四、『被告人は、五月三日にゴム紐が発見された場所について、逮捕される前すでにテレビ等で知っていたし、逮捕され狹山署にいる時にポリグラフにかけられたとき、教科書が発見されたという場所を図示されて、そこは川ではない、溝だなどと係官と論じたこともある。そういう被告人が、青木一夫、長谷部、関源三といった顔馴染みの取調官たちと冗談をたたきながら、取調官に教えられたり、自分の思い付きをも交えながら、鞄を捨てたという図面を作った。こういう情況は、当審の関係証言を総合すれば容易に推認できる。

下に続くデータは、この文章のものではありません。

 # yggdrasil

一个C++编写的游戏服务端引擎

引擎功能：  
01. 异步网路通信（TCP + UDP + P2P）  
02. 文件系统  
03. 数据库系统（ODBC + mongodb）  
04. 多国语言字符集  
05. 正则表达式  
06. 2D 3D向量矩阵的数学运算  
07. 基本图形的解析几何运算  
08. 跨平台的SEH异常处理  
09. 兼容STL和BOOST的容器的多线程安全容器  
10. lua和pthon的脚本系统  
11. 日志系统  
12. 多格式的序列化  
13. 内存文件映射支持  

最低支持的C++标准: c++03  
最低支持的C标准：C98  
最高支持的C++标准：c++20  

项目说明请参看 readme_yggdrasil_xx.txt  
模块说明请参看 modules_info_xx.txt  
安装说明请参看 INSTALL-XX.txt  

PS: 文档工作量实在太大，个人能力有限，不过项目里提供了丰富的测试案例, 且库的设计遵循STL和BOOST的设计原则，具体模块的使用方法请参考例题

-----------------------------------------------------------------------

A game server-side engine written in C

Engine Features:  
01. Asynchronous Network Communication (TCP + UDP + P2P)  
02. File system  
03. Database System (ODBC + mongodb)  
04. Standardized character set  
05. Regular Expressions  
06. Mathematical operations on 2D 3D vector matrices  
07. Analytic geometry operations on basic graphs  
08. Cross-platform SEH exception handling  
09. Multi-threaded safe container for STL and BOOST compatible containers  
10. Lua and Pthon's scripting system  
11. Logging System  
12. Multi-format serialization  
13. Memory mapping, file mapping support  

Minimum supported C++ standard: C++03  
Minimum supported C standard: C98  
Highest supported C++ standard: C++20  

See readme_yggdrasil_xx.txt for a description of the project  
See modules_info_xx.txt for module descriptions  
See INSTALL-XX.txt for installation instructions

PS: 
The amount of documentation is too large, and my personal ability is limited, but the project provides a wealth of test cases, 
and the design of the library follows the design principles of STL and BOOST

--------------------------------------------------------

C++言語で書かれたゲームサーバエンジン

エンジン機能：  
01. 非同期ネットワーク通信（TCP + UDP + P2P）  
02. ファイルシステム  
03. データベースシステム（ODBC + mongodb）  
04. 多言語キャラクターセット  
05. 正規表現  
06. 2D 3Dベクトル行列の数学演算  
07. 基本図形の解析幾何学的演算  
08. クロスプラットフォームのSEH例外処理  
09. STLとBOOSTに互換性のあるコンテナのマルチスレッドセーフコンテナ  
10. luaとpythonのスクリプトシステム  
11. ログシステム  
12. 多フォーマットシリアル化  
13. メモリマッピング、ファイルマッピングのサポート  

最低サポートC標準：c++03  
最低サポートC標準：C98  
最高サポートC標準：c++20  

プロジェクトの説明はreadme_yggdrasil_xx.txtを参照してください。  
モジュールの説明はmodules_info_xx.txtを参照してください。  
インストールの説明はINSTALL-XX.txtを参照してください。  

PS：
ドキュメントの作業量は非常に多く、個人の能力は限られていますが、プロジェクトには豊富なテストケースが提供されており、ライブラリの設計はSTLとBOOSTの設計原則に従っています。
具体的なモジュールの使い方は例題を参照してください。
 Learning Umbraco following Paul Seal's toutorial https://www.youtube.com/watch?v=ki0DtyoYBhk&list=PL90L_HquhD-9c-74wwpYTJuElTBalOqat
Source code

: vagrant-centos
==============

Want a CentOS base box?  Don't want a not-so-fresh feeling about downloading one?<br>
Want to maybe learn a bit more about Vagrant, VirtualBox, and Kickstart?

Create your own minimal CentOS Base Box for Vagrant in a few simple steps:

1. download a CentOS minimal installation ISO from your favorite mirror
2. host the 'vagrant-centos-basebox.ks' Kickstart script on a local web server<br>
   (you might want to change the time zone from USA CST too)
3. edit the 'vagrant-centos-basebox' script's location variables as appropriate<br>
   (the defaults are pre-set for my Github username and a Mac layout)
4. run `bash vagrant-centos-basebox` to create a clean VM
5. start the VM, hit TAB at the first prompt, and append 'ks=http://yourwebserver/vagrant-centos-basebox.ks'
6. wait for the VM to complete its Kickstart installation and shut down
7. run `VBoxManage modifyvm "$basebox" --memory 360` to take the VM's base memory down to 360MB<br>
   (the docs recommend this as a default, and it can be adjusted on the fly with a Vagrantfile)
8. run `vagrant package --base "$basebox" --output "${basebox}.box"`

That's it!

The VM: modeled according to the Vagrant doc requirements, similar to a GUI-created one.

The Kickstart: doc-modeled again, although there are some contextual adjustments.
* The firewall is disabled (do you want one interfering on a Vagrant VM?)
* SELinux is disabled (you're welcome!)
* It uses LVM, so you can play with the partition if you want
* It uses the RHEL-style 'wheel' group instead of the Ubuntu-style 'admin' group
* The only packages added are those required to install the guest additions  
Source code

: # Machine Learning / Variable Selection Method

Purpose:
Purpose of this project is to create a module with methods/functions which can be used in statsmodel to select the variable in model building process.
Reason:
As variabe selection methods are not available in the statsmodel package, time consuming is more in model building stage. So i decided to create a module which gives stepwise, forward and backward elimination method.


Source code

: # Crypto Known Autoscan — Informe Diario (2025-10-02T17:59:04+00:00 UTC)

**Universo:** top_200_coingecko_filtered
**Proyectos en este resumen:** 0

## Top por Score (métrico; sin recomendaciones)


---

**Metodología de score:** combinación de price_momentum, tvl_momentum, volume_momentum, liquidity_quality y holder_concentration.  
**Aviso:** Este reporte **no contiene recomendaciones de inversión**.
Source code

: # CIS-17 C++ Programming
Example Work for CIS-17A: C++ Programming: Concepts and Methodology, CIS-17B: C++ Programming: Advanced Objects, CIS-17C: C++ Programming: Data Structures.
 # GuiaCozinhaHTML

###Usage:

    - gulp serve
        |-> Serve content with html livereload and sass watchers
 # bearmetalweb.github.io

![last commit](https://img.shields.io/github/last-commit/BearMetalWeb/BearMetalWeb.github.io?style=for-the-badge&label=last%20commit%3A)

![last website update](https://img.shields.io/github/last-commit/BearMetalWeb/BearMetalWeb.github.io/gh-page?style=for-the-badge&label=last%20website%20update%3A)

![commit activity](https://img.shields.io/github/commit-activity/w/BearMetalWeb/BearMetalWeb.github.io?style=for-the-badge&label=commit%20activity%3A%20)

さらに言うならば、警察は六月二十一日か、あるいはとにかく被告の自供時期とはおよそ関係のない日時に鞄を実際に入手しておきながら、被告人が関に三人でやったことを述べたのちの六月二十四日か二十五日頃に、警察がわざと被告人に鞄を捨てたという場所を誘導して書かせ、しかも二回も書かせた。そして、最初の図面では発見出来なかった、本当はここだろうと教えた図面をまた書かせた。その間、関源三は、いかにも一回目の図面を持って探しに行くようなふりをして取調室を出て、青木たちに時を見計らって電話を入れ、どこかで洋服の尻や手を泥だらけにした格好をして戻り、こんなになって探したが無かったぞという芝居を打った。青木や長谷部はこの筋書を当然知っているから、関が退室するや、被告人が書いた場所は違うだろう、実際埋めたのは川のところじゃないか、その川のところを書けと言った。被告人は、川ではなく溝だと話しながら地図を書いた。それをとって長谷部たちは、泥まみれになって舞い戻ってきた関源三に、今度は間違いないから行ってくれと言った。その後、被告人は二回目の地図によって鞄が出たと聞かされた。彼は長谷部の、この凄い勘にすっかり感服した。当審における証拠は、こういうとんでもない光景が実際の取調べ状況であったことを雄弁に物語っている』

*次回〈鞄〉五、に続く。

○現在引用中の文章は、他ならぬ「狭山事件公判調書第二審」がその原典となる。れっきとした、由緒正しい正真正銘の裁判記録である。そのような性質の書物に上記のような文章が記録されている、いや、言い方を変えると、記録される事を踏まえ弁護人は発言しているとすると、その発言内容は確度の高い情報に裏打ちされているのかも知れない。つまり、ほぼ真実の暴露に近いのかも知れない、などと考えてしまった。とりわけ今回引用した内容は、巷に出回る狭山事件推理本など消し飛ぶほどの刺激と信憑性に満ちている。事件の弁護に当たる専門家たちの意見は侮れない。